On the drive home that night, we asked William whom he'd rather marry: Emily, the five-year-old flower girl he'd chased all evening with the desperation of a frat boy, or Alanna, the two-year-old at his preschool with the blond curls and sweet disposition.
"Uh," he said and paused as the signs for Cape Cod towns flew past us. And then: "Emily and Alanna get married."

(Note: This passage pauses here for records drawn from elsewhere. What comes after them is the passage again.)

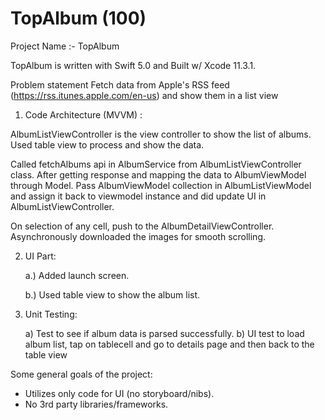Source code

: # TopAlbum (100)

Project Name :-   TopAlbum

TopAlbum is written with Swift 5.0 and Built w/ Xcode 11.3.1.


Problem statement
Fetch data from  Apple's RSS feed (https://rss.itunes.apple.com/en-us) and show them in a list view

1.  Code Architecture (MVVM) :

AlbumListViewController is the view controller to show the list of albums. 
Used table view to process and show the data.

Called fetchAlbums api in AlbumService from AlbumListViewController class. After getting response and mapping the data to AlbumViewModel through Model. Pass AlbumViewModel collection in AlbumListViewModel and assign it back to viewmodel instance and did update UI in AlbumListViewController.   

On selection of any cell, push to the AlbumDetailViewController. Asynchronously downloaded the images for smooth scrolling.

2. UI Part: 

   a.) Added launch screen.

   b.) Used table view to show the album list. 

3.  Unit Testing: 
    
     a) Test to see if album data is parsed successfully.
     b) UI test to load album list, tap on tablecell and go to details page and then back to the table view

Some general goals of the project:
- Utilizes only code for UI (no storyboard/nibs).
- No 3rd party libraries/frameworks.
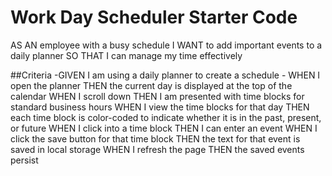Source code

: # Work Day Scheduler Starter Code



AS AN employee with a busy schedule
I WANT to add important events to a daily planner
SO THAT I can manage my time effectively

##Criteria
-GIVEN I am using a daily planner to create a schedule
    - WHEN I open the planner
THEN the current day is displayed at the top of the calendar
WHEN I scroll down
THEN I am presented with time blocks for standard business hours
WHEN I view the time blocks for that day
THEN each time block is color-coded to indicate whether it is in the past, present, or future
WHEN I click into a time block
THEN I can enter an event
WHEN I click the save button for that time block
THEN the text for that event is saved in local storage
WHEN I refresh the page
THEN the saved events persist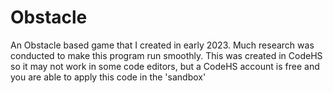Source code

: # Obstacle
An Obstacle based game that I created in early 2023. Much research was conducted to make this program run smoothly.
This was created in CodeHS so it may not work in some code editors, but a CodeHS account is free and you are able to apply this code in the 'sandbox'
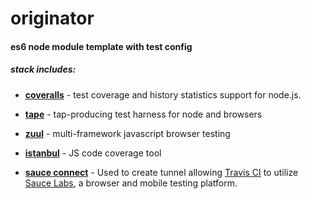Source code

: # originator

#### es6 node module template with test config

##### stack includes:
 
- [**coveralls**](https://github.com/nickmerwin/node-coveralls) - test coverage and history statistics support for node.js.

- [**tape**](https://github.com/substack/tape) - tap-producing test harness for node and browsers

- [**zuul**](https://github.com/defunctzombie/zuul) - multi-framework javascript browser testing

- [**istanbul**](https://github.com/gotwarlost/istanbul) - JS code coverage tool
 
- [**sauce connect**](http://docs.travis-ci.com/user/sauce-connect/) - Used to create tunnel allowing [Travis CI](https://travis-ci.org/) to utilize [Sauce Labs](https://saucelabs.com), a browser and mobile testing platform.



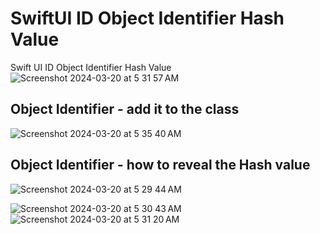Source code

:# SwiftUI ID Object Identifier Hash Value
Swift UI ID Object Identifier Hash Value
![Screenshot 2024-03-20 at 5 31 57 AM](https://github.com/danielurra/Swift-UI-ID-Object-Identifier-Hash-Value/assets/51704179/110c71a6-fab5-4fec-89f6-381ac22af595)<br>
## Object Identifier - add it to the class
![Screenshot 2024-03-20 at 5 35 40 AM](https://github.com/danielurra/Swift-UI-ID-Object-Identifier-Hash-Value/assets/51704179/6f88040c-f318-4544-aba1-b6f7abd23423)<br>
## Object Identifier - how to reveal the Hash value
![Screenshot 2024-03-20 at 5 29 44 AM](https://github.com/danielurra/Swift-UI-ID-Object-Identifier-Hash-Value/assets/51704179/76be6ead-67f1-44e6-bec5-81cf70d85ca4)

![Screenshot 2024-03-20 at 5 30 43 AM](https://github.com/danielurra/Swift-UI-ID-Object-Identifier-Hash-Value/assets/51704179/06b72cc7-38d9-483b-a908-ecfd10ea4e3b)
![Screenshot 2024-03-20 at 5 31 20 AM](https://github.com/danielurra/Swift-UI-ID-Object-Identifier-Hash-Value/assets/51704179/3b88991f-b3e7-4e09-b9a1-45520a9c6435)
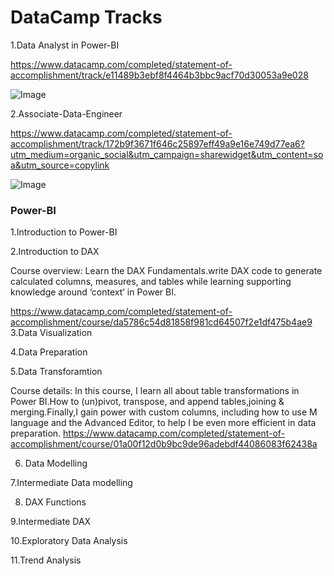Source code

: # DataCamp Tracks
1.Data Analyst in Power-BI

https://www.datacamp.com/completed/statement-of-accomplishment/track/e11489b3ebf8f4464b3bbc9acf70d30053a9e028

![Image](https://github.com/user-attachments/assets/ea8f1b07-17b4-4fdd-bfaf-d5fce70a8e9c)

2.Associate-Data-Engineer

https://www.datacamp.com/completed/statement-of-accomplishment/track/172b9f3671f646c25897eff49a9e16e749d77ea6?utm_medium=organic_social&utm_campaign=sharewidget&utm_content=soa&utm_source=copylink

![Image](https://github.com/user-attachments/assets/5f2b5fc4-600f-4ab0-bfbb-da479d2750b8)





### Power-BI
1.Introduction to Power-BI

2.Introduction to DAX 

Course overview: Learn the DAX Fundamentals.write DAX code to generate calculated columns, measures, and tables while learning supporting knowledge around ‘context’ in Power BI.

https://www.datacamp.com/completed/statement-of-accomplishment/course/da5786c54d81858f981cd64507f2e1df475b4ae9
3.Data Visualization

4.Data Preparation 

5.Data Transforamtion 

Course details: In this course, I learn all about table transformations in Power BI.How to (un)pivot, transpose, and append tables,joining & merging.Finally,I gain power with custom columns, including how to use M language and the Advanced Editor, to help I be even more efficient in data preparation.
https://www.datacamp.com/completed/statement-of-accomplishment/course/01a00f12d0b9bc9de96adebdf44086083f62438a

6. Data Modelling
   
7.Intermediate Data modelling

8. DAX Functions

9.Intermediate DAX

10.Exploratory Data Analysis

11.Trend Analysis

My husband and I glanced at each other.
"But who will William marry?" I asked.
Another pause. "William to marry Niv," he said matter-of-factly.
And there it was. Niv is a boy at William's preschool. Our friends were right. So was my grandmother, who I imagined nodding at me solemnly from above, as if to say, "See? I told you so."
I froze for a moment. His proclamation, innocuous though it was, brought on that panicked adrenaline rush I've had intermittently since he was born. I first had it hours after his birth. I'd just nestled into my hospital bed for a good night's sleep when he woke suddenly, screaming like an animal. I felt it when he suffered his first episode of toddler violence when his friend hit him in the sandbox with an open hand, smack on top his head, and he sobbed: his mouth gaping like a huge, angry oval. I felt it the first time he skinned his knee and blood trickled down his milk-white shin.
It's a feeling that reminds me how like an open wound I now am, how there is no barrier between what he experiences and what I feel. The thought of him grown and gay and standing in the foyer before a legislative chamber as men brandish angry signs outside and a congress debates his rights, summoned all the force of my maternal worry.
And yet. Every day he is becoming more and more his own person. As parents, my husband and I are already losing ground on the dangers, imagined and otherwise, from which we can save him. At two, William is at the beginning of the long struggle to make himself his own person, and I doubt we'll have much say in who he ends up marrying -- or even if he will.
My husband and I both must have been thinking something along those lines in the moments after our son expressed his desire to marry a boy because neither of us spoke. Instead, we stared out at the darkened highway speeding toward us and, in a rare, silent moment of perfect parental agreement, decided to let it go.